WASHINGTON — The catcalls and salacious commentary that generations of American construction workers rained down on passing women are fading, according to many women and to workers who say they've reformed.
Complaints by women on the street — and on the job — raised their sensitivity, construction company supervisors said.
"In our company, if someone is caught doing something like that, we call the subcontractor company and they're removed from the job site," said Greg Clark, 52, a senior superintendent for James G. Davis Construction Corp., which has many sites in the Washington area.
Adonis Hernandez, 37, assistant superintendent at a Davis site in downtown Washington, recalled one case:
"A girl was passing by with a dog and a worker said to her in Spanish: 'Como quisiera ser ese perrito para que me anduvieras jalando' (I wish I were that dog so you could pull me around.) She asked me to translate it to her and she laughed, but then she made a complaint."

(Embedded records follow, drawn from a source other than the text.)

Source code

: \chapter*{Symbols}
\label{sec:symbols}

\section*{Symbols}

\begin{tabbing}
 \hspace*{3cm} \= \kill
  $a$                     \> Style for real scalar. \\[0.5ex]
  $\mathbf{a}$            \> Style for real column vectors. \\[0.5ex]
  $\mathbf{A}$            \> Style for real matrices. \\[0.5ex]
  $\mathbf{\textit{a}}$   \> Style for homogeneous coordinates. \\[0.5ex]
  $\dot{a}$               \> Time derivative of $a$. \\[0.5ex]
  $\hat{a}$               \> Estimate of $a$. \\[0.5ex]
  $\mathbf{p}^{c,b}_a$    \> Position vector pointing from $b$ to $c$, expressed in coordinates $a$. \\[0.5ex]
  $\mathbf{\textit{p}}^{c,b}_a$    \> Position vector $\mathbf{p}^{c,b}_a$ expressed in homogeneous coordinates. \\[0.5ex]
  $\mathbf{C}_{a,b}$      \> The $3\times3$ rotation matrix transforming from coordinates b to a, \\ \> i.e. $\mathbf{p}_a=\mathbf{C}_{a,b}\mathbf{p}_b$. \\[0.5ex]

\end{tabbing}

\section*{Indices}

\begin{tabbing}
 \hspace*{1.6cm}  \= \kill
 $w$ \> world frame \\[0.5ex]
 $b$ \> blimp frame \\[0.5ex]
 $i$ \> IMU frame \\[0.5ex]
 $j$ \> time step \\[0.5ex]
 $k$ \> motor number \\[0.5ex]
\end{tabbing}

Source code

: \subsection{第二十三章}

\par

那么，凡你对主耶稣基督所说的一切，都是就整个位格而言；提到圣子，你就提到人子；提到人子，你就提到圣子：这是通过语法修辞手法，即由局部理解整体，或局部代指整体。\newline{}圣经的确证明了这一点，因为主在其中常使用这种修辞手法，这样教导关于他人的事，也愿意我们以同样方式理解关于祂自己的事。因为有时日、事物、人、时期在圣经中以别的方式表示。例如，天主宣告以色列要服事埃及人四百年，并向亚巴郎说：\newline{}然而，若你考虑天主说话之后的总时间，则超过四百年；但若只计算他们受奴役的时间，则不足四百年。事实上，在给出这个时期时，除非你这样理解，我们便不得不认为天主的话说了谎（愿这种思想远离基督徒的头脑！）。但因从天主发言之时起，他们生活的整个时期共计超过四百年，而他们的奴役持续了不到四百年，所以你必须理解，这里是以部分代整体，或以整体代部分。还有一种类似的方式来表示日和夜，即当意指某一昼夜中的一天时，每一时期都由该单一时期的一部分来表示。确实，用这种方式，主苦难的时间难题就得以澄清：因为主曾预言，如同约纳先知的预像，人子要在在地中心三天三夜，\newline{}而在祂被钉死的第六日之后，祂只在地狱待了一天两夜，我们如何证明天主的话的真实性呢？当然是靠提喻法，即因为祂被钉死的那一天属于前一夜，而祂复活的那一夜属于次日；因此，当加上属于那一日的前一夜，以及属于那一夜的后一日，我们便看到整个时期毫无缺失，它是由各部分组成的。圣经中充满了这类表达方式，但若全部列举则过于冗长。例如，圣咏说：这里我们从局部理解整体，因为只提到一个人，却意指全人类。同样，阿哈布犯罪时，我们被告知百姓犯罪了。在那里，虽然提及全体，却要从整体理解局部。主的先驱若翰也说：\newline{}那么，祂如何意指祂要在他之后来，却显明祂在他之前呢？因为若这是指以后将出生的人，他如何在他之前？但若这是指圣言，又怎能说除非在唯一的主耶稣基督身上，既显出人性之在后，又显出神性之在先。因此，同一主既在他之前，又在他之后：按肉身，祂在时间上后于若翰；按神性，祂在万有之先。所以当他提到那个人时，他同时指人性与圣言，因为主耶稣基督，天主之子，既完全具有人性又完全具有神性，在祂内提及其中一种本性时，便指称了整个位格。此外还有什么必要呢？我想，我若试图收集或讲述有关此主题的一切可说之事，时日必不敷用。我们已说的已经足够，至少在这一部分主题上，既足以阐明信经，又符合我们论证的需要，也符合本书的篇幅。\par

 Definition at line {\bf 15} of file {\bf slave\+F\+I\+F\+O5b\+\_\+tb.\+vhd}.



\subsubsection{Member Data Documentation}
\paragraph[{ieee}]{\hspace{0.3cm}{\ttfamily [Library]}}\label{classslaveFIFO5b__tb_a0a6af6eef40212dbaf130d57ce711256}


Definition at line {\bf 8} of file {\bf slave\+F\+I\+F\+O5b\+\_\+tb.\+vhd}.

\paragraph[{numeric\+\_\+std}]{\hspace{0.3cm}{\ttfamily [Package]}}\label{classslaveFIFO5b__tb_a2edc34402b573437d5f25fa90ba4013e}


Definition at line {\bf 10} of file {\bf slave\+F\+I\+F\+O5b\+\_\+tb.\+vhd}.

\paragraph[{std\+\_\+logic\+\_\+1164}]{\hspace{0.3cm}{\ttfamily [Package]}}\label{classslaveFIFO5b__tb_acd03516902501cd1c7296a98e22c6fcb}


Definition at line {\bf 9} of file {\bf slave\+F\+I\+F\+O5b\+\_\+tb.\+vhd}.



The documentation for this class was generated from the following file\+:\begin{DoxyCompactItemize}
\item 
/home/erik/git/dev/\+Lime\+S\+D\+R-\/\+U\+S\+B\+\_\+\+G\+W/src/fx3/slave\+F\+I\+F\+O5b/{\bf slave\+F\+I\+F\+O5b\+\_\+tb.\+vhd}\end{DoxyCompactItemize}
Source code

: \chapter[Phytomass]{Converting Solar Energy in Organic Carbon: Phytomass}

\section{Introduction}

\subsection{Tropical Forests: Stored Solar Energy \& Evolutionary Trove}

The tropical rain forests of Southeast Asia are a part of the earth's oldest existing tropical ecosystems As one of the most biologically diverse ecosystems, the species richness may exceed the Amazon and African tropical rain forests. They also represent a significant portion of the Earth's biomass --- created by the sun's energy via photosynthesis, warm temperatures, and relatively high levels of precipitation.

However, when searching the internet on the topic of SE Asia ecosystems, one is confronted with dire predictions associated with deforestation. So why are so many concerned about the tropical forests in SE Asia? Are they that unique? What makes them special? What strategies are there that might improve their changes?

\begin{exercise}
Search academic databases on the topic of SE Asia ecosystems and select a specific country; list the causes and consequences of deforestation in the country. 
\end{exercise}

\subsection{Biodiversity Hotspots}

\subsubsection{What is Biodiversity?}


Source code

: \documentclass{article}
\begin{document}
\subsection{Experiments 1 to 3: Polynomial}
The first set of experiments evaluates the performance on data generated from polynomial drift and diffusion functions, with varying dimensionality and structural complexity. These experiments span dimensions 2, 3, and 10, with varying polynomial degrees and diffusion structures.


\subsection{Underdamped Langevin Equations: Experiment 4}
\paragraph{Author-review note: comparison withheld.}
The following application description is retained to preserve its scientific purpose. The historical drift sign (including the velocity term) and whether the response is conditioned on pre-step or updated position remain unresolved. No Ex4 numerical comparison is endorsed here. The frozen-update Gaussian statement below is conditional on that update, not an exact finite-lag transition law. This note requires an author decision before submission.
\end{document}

The subcontractor exiled the worker to leafy Loudoun County, Va., where passing skirts are scarce.
Latin workers, who have a tradition of making unsolicited "piropos" in praise of passing women, generally fear for their jobs if they try it in the U.S.
Juan Vaca, 32, from Honduras, said he made the mistake last year.
"I was looking at a woman, and she asked me why I was staring at her that way. 'Because you're beautiful,' I told her, but she didn't take it well and made a complaint," he said.
Vaca said his bosses told him not to do it again.
About the worst thing a catcaller could do is seek the attention of Mai Shiozaki, press secretary for the National Organization for Women.
"I've filed five complaints in the last two years," she said. "As a feminist, I don't sit back. After I complain, I usually call the site manager to see if they took any action.'"
Catcalls haven't declined when she runs in the morning, she said, but they're no longer "outwardly disgusting."
"It's more like a 'hey baby' or 'your body is amazing!' "
Women who said they once got lots of catcalls say they've noticed the pall.
"It's not as common anymore! You don't hear it as often. Construction workers used to holler at me," said Denise Woodson, 37.
Vivian Price, a former union electrician who teaches interdisciplinary studies at California State University-Dominguez Hills, credits the growing number of women in construction.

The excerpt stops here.